Your instructions
Give each record below again, without a single difference.
───── Data shown ─────
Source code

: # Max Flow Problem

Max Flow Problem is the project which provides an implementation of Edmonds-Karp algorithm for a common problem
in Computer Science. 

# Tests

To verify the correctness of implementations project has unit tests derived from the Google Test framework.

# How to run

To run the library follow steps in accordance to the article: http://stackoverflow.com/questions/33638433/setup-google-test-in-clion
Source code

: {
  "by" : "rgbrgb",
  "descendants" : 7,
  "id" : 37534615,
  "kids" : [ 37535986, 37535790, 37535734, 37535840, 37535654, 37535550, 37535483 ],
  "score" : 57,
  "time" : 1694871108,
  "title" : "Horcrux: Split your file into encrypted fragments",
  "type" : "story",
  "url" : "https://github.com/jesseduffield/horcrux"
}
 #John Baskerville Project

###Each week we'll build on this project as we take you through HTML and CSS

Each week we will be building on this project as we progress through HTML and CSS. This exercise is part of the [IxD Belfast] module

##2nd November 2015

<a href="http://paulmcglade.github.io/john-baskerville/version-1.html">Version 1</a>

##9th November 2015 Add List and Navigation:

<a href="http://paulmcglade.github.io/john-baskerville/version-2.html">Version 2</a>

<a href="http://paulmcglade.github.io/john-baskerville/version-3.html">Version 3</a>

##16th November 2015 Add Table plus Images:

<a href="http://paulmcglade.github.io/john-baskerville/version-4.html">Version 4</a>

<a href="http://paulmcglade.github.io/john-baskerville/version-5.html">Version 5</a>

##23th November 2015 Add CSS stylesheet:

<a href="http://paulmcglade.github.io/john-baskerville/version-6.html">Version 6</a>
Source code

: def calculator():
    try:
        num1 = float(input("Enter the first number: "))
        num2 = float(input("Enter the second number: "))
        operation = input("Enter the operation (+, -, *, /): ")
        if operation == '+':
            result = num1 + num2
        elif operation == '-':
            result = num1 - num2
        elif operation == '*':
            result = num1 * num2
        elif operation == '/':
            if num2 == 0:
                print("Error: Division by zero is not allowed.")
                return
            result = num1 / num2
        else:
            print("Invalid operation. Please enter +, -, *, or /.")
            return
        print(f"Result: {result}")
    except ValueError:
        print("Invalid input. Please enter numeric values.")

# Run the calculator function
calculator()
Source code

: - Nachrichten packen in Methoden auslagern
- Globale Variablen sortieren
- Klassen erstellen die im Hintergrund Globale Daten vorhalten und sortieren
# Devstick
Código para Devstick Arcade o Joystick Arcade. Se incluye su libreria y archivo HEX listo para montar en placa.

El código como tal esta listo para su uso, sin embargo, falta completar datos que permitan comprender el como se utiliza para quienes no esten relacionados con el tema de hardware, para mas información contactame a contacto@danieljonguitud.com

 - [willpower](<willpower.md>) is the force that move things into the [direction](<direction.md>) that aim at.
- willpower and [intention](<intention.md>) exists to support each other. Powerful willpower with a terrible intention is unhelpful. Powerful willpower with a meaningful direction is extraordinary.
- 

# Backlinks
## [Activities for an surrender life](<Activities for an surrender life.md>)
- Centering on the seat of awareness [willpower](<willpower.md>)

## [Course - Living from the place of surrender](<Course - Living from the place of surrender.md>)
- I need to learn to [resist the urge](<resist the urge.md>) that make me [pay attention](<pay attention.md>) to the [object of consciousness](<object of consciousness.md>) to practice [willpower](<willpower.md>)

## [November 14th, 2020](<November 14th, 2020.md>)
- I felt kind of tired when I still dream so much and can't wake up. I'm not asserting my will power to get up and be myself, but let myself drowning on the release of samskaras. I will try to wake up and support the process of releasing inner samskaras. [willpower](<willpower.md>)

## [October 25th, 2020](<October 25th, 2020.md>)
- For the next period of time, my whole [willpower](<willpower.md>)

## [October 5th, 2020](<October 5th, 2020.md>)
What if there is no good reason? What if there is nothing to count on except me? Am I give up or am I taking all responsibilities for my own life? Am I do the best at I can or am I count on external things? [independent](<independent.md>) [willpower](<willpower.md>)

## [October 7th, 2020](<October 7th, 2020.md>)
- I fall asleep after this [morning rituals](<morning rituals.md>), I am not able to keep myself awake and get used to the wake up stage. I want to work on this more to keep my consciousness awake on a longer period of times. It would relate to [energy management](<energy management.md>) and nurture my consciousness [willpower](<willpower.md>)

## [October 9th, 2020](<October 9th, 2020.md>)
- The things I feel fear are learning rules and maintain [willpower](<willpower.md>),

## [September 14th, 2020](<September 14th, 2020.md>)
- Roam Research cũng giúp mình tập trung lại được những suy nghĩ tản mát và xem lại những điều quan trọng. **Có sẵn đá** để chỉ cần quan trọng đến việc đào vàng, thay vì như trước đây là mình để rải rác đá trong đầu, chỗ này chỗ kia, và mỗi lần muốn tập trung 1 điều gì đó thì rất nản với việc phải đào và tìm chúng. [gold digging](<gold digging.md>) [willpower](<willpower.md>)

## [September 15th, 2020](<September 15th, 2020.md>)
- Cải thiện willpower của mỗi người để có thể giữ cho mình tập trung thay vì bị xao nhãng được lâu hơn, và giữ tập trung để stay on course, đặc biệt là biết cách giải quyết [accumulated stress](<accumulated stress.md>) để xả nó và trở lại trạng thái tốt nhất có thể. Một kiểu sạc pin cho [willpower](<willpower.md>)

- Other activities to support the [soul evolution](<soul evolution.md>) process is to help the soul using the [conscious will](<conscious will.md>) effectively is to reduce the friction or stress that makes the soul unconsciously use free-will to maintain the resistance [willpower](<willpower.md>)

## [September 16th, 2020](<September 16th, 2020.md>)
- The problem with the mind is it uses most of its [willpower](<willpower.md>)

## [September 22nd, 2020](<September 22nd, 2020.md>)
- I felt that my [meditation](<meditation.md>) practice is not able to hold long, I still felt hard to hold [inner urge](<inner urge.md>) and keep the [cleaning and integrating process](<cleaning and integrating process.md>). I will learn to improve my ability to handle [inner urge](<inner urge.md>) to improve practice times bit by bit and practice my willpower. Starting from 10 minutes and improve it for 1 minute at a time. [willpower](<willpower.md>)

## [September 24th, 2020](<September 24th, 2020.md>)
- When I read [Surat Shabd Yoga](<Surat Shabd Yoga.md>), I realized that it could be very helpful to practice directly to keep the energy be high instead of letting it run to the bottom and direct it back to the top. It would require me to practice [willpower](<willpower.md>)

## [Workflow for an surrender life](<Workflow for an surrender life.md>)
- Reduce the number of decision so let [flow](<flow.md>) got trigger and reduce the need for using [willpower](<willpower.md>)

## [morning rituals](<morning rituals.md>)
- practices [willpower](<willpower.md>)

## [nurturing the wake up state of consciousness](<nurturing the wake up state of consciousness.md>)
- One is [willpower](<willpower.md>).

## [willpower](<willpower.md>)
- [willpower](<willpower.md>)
─────
Problem solution
Source code

: # Max Flow Problem

Max Flow Problem is the project which provides an implementation of Edmonds-Karp algorithm for a common problem
in Computer Science. 

# Tests

To verify the correctness of implementations project has unit tests derived from the Google Test framework.

# How to run

To run the library follow steps in accordance to the article: http://stackoverflow.com/questions/33638433/setup-google-test-in-clion
Source code

: {
  "by" : "rgbrgb",
  "descendants" : 7,
  "id" : 37534615,
  "kids" : [ 37535986, 37535790, 37535734, 37535840, 37535654, 37535550, 37535483 ],
  "score" : 57,
  "time" : 1694871108,
  "title" : "Horcrux: Split your file into encrypted fragments",
  "type" : "story",
  "url" : "https://github.com/jesseduffield/horcrux"
}
 #John Baskerville Project

###Each week we'll build on this project as we take you through HTML and CSS

Each week we will be building on this project as we progress through HTML and CSS. This exercise is part of the [IxD Belfast] module

##2nd November 2015

<a href="http://paulmcglade.github.io/john-baskerville/version-1.html">Version 1</a>

##9th November 2015 Add List and Navigation:

<a href="http://paulmcglade.github.io/john-baskerville/version-2.html">Version 2</a>

<a href="http://paulmcglade.github.io/john-baskerville/version-3.html">Version 3</a>

##16th November 2015 Add Table plus Images:

<a href="http://paulmcglade.github.io/john-baskerville/version-4.html">Version 4</a>

<a href="http://paulmcglade.github.io/john-baskerville/version-5.html">Version 5</a>

##23th November 2015 Add CSS stylesheet:

<a href="http://paulmcglade.github.io/john-baskerville/version-6.html">Version 6</a>
Source code

: def calculator():
    try:
        num1 = float(input("Enter the first number: "))
        num2 = float(input("Enter the second number: "))
        operation = input("Enter the operation (+, -, *, /): ")
        if operation == '+':
            result = num1 + num2
        elif operation == '-':
            result = num1 - num2
        elif operation == '*':
            result = num1 * num2
        elif operation == '/':
            if num2 == 0:
                print("Error: Division by zero is not allowed.")
                return
            result = num1 / num2
        else:
            print("Invalid operation. Please enter +, -, *, or /.")
            return
        print(f"Result: {result}")
    except ValueError:
        print("Invalid input. Please enter numeric values.")

# Run the calculator function
calculator()
Source code

: - Nachrichten packen in Methoden auslagern
- Globale Variablen sortieren
- Klassen erstellen die im Hintergrund Globale Daten vorhalten und sortieren
# Devstick
Código para Devstick Arcade o Joystick Arcade. Se incluye su libreria y archivo HEX listo para montar en placa.

El código como tal esta listo para su uso, sin embargo, falta completar datos que permitan comprender el como se utiliza para quienes no esten relacionados con el tema de hardware, para mas información contactame a contacto@danieljonguitud.com

 - [willpower](<willpower.md>) is the force that move things into the [direction](<direction.md>) that aim at.
- willpower and [intention](<intention.md>) exists to support each other. Powerful willpower with a terrible intention is unhelpful. Powerful willpower with a meaningful direction is extraordinary.
- 

# Backlinks
## [Activities for an surrender life](<Activities for an surrender life.md>)
- Centering on the seat of awareness [willpower](<willpower.md>)

## [Course - Living from the place of surrender](<Course - Living from the place of surrender.md>)
- I need to learn to [resist the urge](<resist the urge.md>) that make me [pay attention](<pay attention.md>) to the [object of consciousness](<object of consciousness.md>) to practice [willpower](<willpower.md>)

## [November 14th, 2020](<November 14th, 2020.md>)
- I felt kind of tired when I still dream so much and can't wake up. I'm not asserting my will power to get up and be myself, but let myself drowning on the release of samskaras. I will try to wake up and support the process of releasing inner samskaras. [willpower](<willpower.md>)

## [October 25th, 2020](<October 25th, 2020.md>)
- For the next period of time, my whole [willpower](<willpower.md>)

## [October 5th, 2020](<October 5th, 2020.md>)
What if there is no good reason? What if there is nothing to count on except me? Am I give up or am I taking all responsibilities for my own life? Am I do the best at I can or am I count on external things? [independent](<independent.md>) [willpower](<willpower.md>)

## [October 7th, 2020](<October 7th, 2020.md>)
- I fall asleep after this [morning rituals](<morning rituals.md>), I am not able to keep myself awake and get used to the wake up stage. I want to work on this more to keep my consciousness awake on a longer period of times. It would relate to [energy management](<energy management.md>) and nurture my consciousness [willpower](<willpower.md>)

## [October 9th, 2020](<October 9th, 2020.md>)
- The things I feel fear are learning rules and maintain [willpower](<willpower.md>),

## [September 14th, 2020](<September 14th, 2020.md>)
- Roam Research cũng giúp mình tập trung lại được những suy nghĩ tản mát và xem lại những điều quan trọng. **Có sẵn đá** để chỉ cần quan trọng đến việc đào vàng, thay vì như trước đây là mình để rải rác đá trong đầu, chỗ này chỗ kia, và mỗi lần muốn tập trung 1 điều gì đó thì rất nản với việc phải đào và tìm chúng. [gold digging](<gold digging.md>) [willpower](<willpower.md>)

## [September 15th, 2020](<September 15th, 2020.md>)
- Cải thiện willpower của mỗi người để có thể giữ cho mình tập trung thay vì bị xao nhãng được lâu hơn, và giữ tập trung để stay on course, đặc biệt là biết cách giải quyết [accumulated stress](<accumulated stress.md>) để xả nó và trở lại trạng thái tốt nhất có thể. Một kiểu sạc pin cho [willpower](<willpower.md>)

- Other activities to support the [soul evolution](<soul evolution.md>) process is to help the soul using the [conscious will](<conscious will.md>) effectively is to reduce the friction or stress that makes the soul unconsciously use free-will to maintain the resistance [willpower](<willpower.md>)

## [September 16th, 2020](<September 16th, 2020.md>)
- The problem with the mind is it uses most of its [willpower](<willpower.md>)

## [September 22nd, 2020](<September 22nd, 2020.md>)
- I felt that my [meditation](<meditation.md>) practice is not able to hold long, I still felt hard to hold [inner urge](<inner urge.md>) and keep the [cleaning and integrating process](<cleaning and integrating process.md>). I will learn to improve my ability to handle [inner urge](<inner urge.md>) to improve practice times bit by bit and practice my willpower. Starting from 10 minutes and improve it for 1 minute at a time. [willpower](<willpower.md>)

## [September 24th, 2020](<September 24th, 2020.md>)
- When I read [Surat Shabd Yoga](<Surat Shabd Yoga.md>), I realized that it could be very helpful to practice directly to keep the energy be high instead of letting it run to the bottom and direct it back to the top. It would require me to practice [willpower](<willpower.md>)

## [Workflow for an surrender life](<Workflow for an surrender life.md>)
- Reduce the number of decision so let [flow](<flow.md>) got trigger and reduce the need for using [willpower](<willpower.md>)

## [morning rituals](<morning rituals.md>)
- practices [willpower](<willpower.md>)

## [nurturing the wake up state of consciousness](<nurturing the wake up state of consciousness.md>)
- One is [willpower](<willpower.md>).

## [willpower](<willpower.md>)
- [willpower](<willpower.md>)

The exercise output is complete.